Copy all records verbatim.

Extracted records
—————
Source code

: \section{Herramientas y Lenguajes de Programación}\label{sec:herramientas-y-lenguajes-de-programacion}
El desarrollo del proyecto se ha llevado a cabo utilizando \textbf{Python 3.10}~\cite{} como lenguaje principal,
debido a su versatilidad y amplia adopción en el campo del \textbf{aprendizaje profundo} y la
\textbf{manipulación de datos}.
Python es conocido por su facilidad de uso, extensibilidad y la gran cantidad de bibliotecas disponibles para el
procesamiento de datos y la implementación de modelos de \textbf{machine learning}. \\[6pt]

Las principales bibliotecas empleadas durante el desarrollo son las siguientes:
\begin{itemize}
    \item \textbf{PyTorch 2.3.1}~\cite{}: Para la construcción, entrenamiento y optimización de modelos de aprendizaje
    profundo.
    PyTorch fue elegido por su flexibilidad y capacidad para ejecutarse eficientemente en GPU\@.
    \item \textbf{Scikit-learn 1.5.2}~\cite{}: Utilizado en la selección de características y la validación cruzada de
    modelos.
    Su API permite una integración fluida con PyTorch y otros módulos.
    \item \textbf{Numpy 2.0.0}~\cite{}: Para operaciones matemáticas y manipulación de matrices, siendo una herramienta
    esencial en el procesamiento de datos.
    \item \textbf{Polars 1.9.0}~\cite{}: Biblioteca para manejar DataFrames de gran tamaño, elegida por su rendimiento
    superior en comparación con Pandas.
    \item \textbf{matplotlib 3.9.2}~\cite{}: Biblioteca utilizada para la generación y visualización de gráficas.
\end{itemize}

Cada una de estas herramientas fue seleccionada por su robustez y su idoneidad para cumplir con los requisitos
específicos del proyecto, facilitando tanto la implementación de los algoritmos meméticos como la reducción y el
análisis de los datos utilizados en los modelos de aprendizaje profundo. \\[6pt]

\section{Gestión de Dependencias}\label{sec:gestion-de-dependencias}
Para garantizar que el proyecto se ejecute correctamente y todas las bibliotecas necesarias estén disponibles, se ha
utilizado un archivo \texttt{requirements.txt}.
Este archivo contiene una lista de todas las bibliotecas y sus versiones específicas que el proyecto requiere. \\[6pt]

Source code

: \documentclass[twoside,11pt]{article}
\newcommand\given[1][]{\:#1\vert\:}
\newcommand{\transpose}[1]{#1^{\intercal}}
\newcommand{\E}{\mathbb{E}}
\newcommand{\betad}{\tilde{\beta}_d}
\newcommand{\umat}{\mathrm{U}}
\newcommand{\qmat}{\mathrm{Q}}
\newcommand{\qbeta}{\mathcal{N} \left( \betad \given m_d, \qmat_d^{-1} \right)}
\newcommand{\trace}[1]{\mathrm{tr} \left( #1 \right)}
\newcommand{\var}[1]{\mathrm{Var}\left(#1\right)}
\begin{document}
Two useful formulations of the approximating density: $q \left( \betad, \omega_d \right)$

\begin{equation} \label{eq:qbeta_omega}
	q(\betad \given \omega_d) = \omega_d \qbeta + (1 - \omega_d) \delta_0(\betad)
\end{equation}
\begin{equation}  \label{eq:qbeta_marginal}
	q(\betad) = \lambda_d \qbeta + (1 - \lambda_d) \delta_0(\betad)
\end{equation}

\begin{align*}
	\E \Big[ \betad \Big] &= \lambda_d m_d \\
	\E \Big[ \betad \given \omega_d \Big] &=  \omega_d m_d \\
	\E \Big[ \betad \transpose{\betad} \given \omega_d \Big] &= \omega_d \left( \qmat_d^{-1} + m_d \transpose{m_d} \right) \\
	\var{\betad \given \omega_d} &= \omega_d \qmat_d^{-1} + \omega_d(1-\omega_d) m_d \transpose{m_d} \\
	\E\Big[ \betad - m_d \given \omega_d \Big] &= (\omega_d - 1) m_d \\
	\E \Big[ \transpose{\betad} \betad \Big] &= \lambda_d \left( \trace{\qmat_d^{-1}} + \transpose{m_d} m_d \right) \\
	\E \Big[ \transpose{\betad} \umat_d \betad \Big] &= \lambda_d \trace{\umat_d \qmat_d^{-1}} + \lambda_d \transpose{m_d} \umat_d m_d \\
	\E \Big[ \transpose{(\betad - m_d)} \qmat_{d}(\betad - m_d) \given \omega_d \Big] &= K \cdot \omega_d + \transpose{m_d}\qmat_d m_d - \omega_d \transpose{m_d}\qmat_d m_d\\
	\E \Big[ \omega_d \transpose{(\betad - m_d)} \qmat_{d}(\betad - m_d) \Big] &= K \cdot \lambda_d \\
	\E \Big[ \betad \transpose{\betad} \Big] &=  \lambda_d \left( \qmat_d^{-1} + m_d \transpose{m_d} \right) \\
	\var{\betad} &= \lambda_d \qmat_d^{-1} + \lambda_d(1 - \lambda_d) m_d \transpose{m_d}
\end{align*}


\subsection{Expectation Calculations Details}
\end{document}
—————
◆ FINAL ANSWER ◆
Source code

: \section{Herramientas y Lenguajes de Programación}\label{sec:herramientas-y-lenguajes-de-programacion}
El desarrollo del proyecto se ha llevado a cabo utilizando \textbf{Python 3.10}~\cite{} como lenguaje principal,
debido a su versatilidad y amplia adopción en el campo del \textbf{aprendizaje profundo} y la
\textbf{manipulación de datos}.
Python es conocido por su facilidad de uso, extensibilidad y la gran cantidad de bibliotecas disponibles para el
procesamiento de datos y la implementación de modelos de \textbf{machine learning}. \\[6pt]

Las principales bibliotecas empleadas durante el desarrollo son las siguientes:
\begin{itemize}
    \item \textbf{PyTorch 2.3.1}~\cite{}: Para la construcción, entrenamiento y optimización de modelos de aprendizaje
    profundo.
    PyTorch fue elegido por su flexibilidad y capacidad para ejecutarse eficientemente en GPU\@.
    \item \textbf{Scikit-learn 1.5.2}~\cite{}: Utilizado en la selección de características y la validación cruzada de
    modelos.
    Su API permite una integración fluida con PyTorch y otros módulos.
    \item \textbf{Numpy 2.0.0}~\cite{}: Para operaciones matemáticas y manipulación de matrices, siendo una herramienta
    esencial en el procesamiento de datos.
    \item \textbf{Polars 1.9.0}~\cite{}: Biblioteca para manejar DataFrames de gran tamaño, elegida por su rendimiento
    superior en comparación con Pandas.
    \item \textbf{matplotlib 3.9.2}~\cite{}: Biblioteca utilizada para la generación y visualización de gráficas.
\end{itemize}

Cada una de estas herramientas fue seleccionada por su robustez y su idoneidad para cumplir con los requisitos
específicos del proyecto, facilitando tanto la implementación de los algoritmos meméticos como la reducción y el
análisis de los datos utilizados en los modelos de aprendizaje profundo. \\[6pt]

\section{Gestión de Dependencias}\label{sec:gestion-de-dependencias}
Para garantizar que el proyecto se ejecute correctamente y todas las bibliotecas necesarias estén disponibles, se ha
utilizado un archivo \texttt{requirements.txt}.
Este archivo contiene una lista de todas las bibliotecas y sus versiones específicas que el proyecto requiere. \\[6pt]

Source code

: \documentclass[twoside,11pt]{article}
\newcommand\given[1][]{\:#1\vert\:}
\newcommand{\transpose}[1]{#1^{\intercal}}
\newcommand{\E}{\mathbb{E}}
\newcommand{\betad}{\tilde{\beta}_d}
\newcommand{\umat}{\mathrm{U}}
\newcommand{\qmat}{\mathrm{Q}}
\newcommand{\qbeta}{\mathcal{N} \left( \betad \given m_d, \qmat_d^{-1} \right)}
\newcommand{\trace}[1]{\mathrm{tr} \left( #1 \right)}
\newcommand{\var}[1]{\mathrm{Var}\left(#1\right)}
\begin{document}
Two useful formulations of the approximating density: $q \left( \betad, \omega_d \right)$

\begin{equation} \label{eq:qbeta_omega}
	q(\betad \given \omega_d) = \omega_d \qbeta + (1 - \omega_d) \delta_0(\betad)
\end{equation}
\begin{equation}  \label{eq:qbeta_marginal}
	q(\betad) = \lambda_d \qbeta + (1 - \lambda_d) \delta_0(\betad)
\end{equation}

\begin{align*}
	\E \Big[ \betad \Big] &= \lambda_d m_d \\
	\E \Big[ \betad \given \omega_d \Big] &=  \omega_d m_d \\
	\E \Big[ \betad \transpose{\betad} \given \omega_d \Big] &= \omega_d \left( \qmat_d^{-1} + m_d \transpose{m_d} \right) \\
	\var{\betad \given \omega_d} &= \omega_d \qmat_d^{-1} + \omega_d(1-\omega_d) m_d \transpose{m_d} \\
	\E\Big[ \betad - m_d \given \omega_d \Big] &= (\omega_d - 1) m_d \\
	\E \Big[ \transpose{\betad} \betad \Big] &= \lambda_d \left( \trace{\qmat_d^{-1}} + \transpose{m_d} m_d \right) \\
	\E \Big[ \transpose{\betad} \umat_d \betad \Big] &= \lambda_d \trace{\umat_d \qmat_d^{-1}} + \lambda_d \transpose{m_d} \umat_d m_d \\
	\E \Big[ \transpose{(\betad - m_d)} \qmat_{d}(\betad - m_d) \given \omega_d \Big] &= K \cdot \omega_d + \transpose{m_d}\qmat_d m_d - \omega_d \transpose{m_d}\qmat_d m_d\\
	\E \Big[ \omega_d \transpose{(\betad - m_d)} \qmat_{d}(\betad - m_d) \Big] &= K \cdot \lambda_d \\
	\E \Big[ \betad \transpose{\betad} \Big] &=  \lambda_d \left( \qmat_d^{-1} + m_d \transpose{m_d} \right) \\
	\var{\betad} &= \lambda_d \qmat_d^{-1} + \lambda_d(1 - \lambda_d) m_d \transpose{m_d}
\end{align*}


\subsection{Expectation Calculations Details}
\end{document}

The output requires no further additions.